Input:
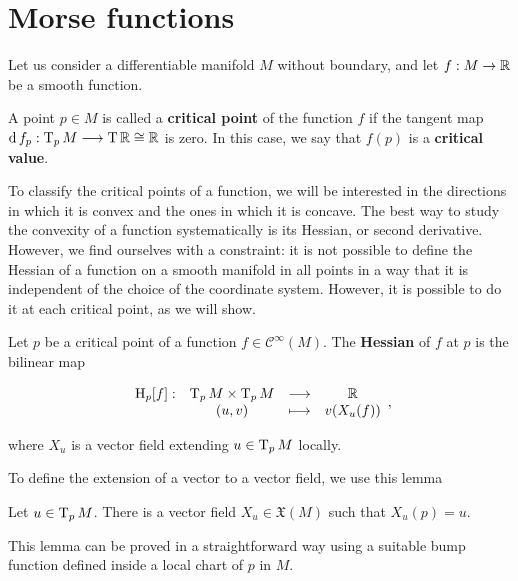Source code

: \section{Morse functions}

Let us consider a differentiable manifold $M$ without boundary, and let $f : M \rightarrow \mathbb{R}$ be a smooth function.

\begin{deff}
	A point $p \in M$ is called a {\bf critical point} of the function $f$ if the tangent map $\operatorname d f_p : \operatorname T_pM \longrightarrow \operatorname T\mathbb{R} \cong \mathbb{R}$ is zero. In this case, we say that $f(p)$ is a {\bf critical value}.
\end{deff}

To classify the critical points of a function, we will be interested in the directions in which it is convex and the ones in which it is concave. The best way to study the convexity of a function systematically is its Hessian, or second derivative. However, we find ourselves with a constraint: it is not possible to define the Hessian of a function on a smooth manifold in all points in a way that it is independent of the choice of the coordinate system. However, it is possible to do it at each critical point, as we will show.

\begin{deff}
	Let $p$ be a critical point of a function $f \in \mathcal{C}^{\infty}(M)$. The {\bf Hessian} of $f$ at $p$ is the bilinear map

\begin{displaymath}
	\begin{array}{rccc} \operatorname H_p[f] : & \operatorname T_pM \times \operatorname T_pM & \longrightarrow & \mathbb{R} \\ & (u,v) & \longmapsto & v(X_u(f)) \end{array} ,
\end{displaymath}

where $X_u$ is a vector field extending $u \in \operatorname T_pM$ locally.
\end{deff}

To define the extension of a vector to a vector field, we use this lemma

\begin{lema}
	Let $u \in \operatorname T_pM$. There is a vector field $X_u \in \mathfrak{X}(M)$ such that $X_u(p) = u$.
\end{lema}

This lemma can be proved in a straightforward way using a suitable bump function defined inside a local chart of $p$ in $M$.

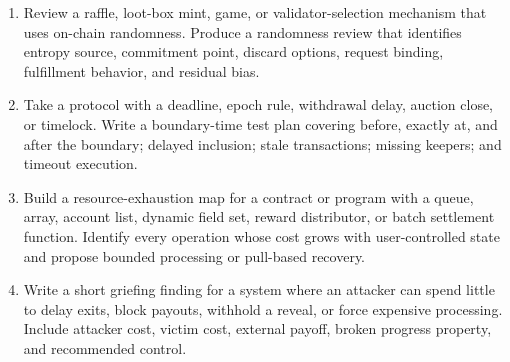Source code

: \begin{enumerate}
\item Review a raffle, loot-box mint, game, or validator-selection mechanism that uses on-chain randomness. Produce a randomness review that identifies entropy source, commitment point, discard options, request binding, fulfillment behavior, and residual bias.

\item Take a protocol with a deadline, epoch rule, withdrawal delay, auction close, or timelock. Write a boundary-time test plan covering before, exactly at, and after the boundary; delayed inclusion; stale transactions; missing keepers; and timeout execution.

\item Build a resource-exhaustion map for a contract or program with a queue, array, account list, dynamic field set, reward distributor, or batch settlement function. Identify every operation whose cost grows with user-controlled state and propose bounded processing or pull-based recovery.

\item Write a short griefing finding for a system where an attacker can spend little to delay exits, block payouts, withhold a reveal, or force expensive processing. Include attacker cost, victim cost, external payoff, broken progress property, and recommended control.
\end{enumerate}
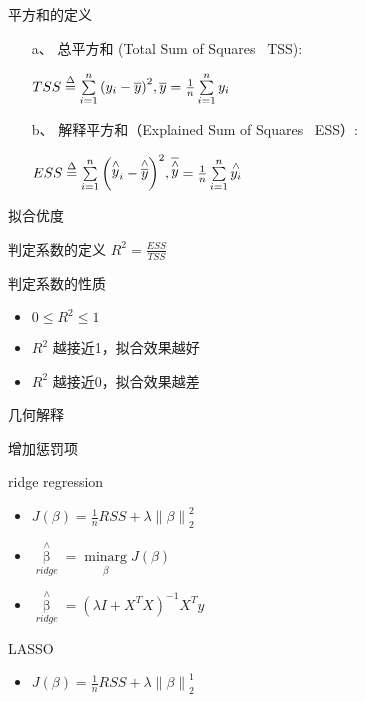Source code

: \documentclass[xetex,mathserif,serif]{beamer}
\begin{document}
\begin{frame}{平方和的定义}
\begin{itemize}
  \item[a、]总平方和 (Total Sum of Squares \ TSS):
  \begin{center}
    $TSS \buildrel \Delta \over = {\sum\limits_{i = 1}^n {\left( {{y_i} - \overline y } \right)} ^2},\overline y  = \frac{1}{n}\sum\limits_{i = 1}^n {{y_i}} $
  \end{center}
  \item[b、]解释平方和（Explained Sum of Squares \ ESS）:
  \begin{center}
    $ESS \buildrel \Delta \over = {\sum\limits_{i = 1}^n {\left( {{{\mathop y\limits^ \wedge  }_i} - \mathop {\overline y }\limits^ \wedge  } \right)} ^2},\overline {\mathop y\limits^ \wedge  }  = \frac{1}{n}\sum\limits_{i = 1}^n {\mathop {{y_i}}\limits^ \wedge  } $
  \end{center}
\end{itemize}
\end{frame}

\begin{frame}{拟合优度}
\begin{block}{判定系数的定义}
${R^2} = \frac{{ESS}}{{TSS}}$
\end{block}

\begin{block}{判定系数的性质}
\begin{itemize}
  \item $0 \leq R^2 \leq 1$
  \item $R^2$ 越接近1，拟合效果越好
  \item $R^2$ 越接近0，拟合效果越差
\end{itemize}
\end{block}
\end{frame}

\begin{frame}{几何解释}

\end{frame}

\begin{frame}{增加惩罚项}
\begin{block}{ridge regression}
\begin{itemize}
  \item $J\left( \beta  \right) = \frac{1}{n}RSS + \lambda \left\| \beta  \right\|_2^2$
  \item ${\mathop \beta \limits^ \wedge  _{ridge}} = \mathop {\min \arg }\limits_\beta  J\left( \beta  \right)$
  \item ${\mathop \beta \limits^ \wedge  _{ridge}} = {\left( {\lambda I + {X^T}X} \right)^{ - 1}}{X^T}y$
\end{itemize}
\end{block}

\begin{block}{LASSO}
\begin{itemize}
  \item $J\left( \beta  \right) = \frac{1}{n}RSS + \lambda \left\| \beta  \right\|_2^1$
\end{itemize}
\end{block}
\end{frame}
\end{document}
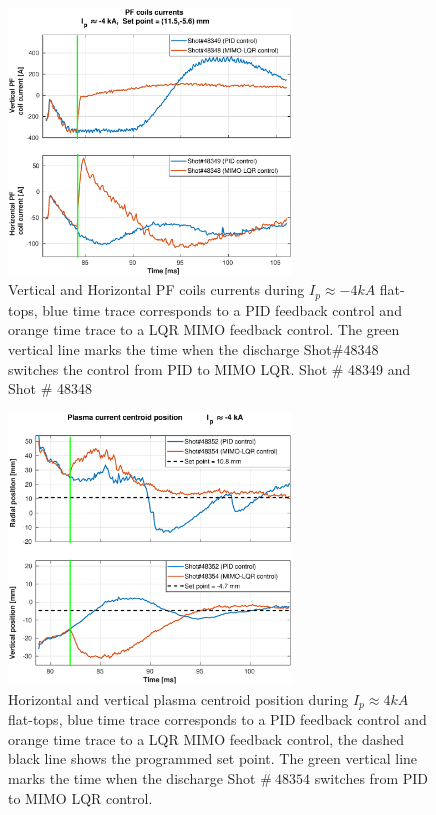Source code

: \begin{figure}
	\centering
	\includegraphics[width=0.67\textwidth]{Chp5/PIDvsMIMO_349_348_curr_2.eps}
	\caption{ Vertical and Horizontal PF coils currents during  $I_p\approx -4kA$  flat-tops, blue time trace corresponds to a PID feedback control and orange time trace to a LQR MIMO feedback control. The green vertical line marks the time  when the  discharge Shot$\# 48348$ switches the control from PID to MIMO LQR. Shot $\#$ 48349 and Shot $\#$ 48348}
\end{figure}


\begin{figure}
	\centering
	\includegraphics[width=0.67\textwidth]{Chp5/PIDvsMIMO_352_354_2.eps}
	\caption{Horizontal and vertical plasma centroid position during  $I_p\approx 4kA$  flat-tops, blue time trace corresponds to a PID feedback control and orange time trace to a LQR MIMO feedback control, the dashed black line shows the programmed set point. The green vertical line marks the time  when the  discharge Shot $\# ~48354$ switches  from PID to MIMO LQR control.}
\end{figure}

Your instructions: Once you have found every line in the listing that holds the string "Squares", copy each of them.

Task answer:
  \item[a、]总平方和 (Total Sum of Squares \ TSS):
  \item[b、]解释平方和（Explained Sum of Squares \ ESS）:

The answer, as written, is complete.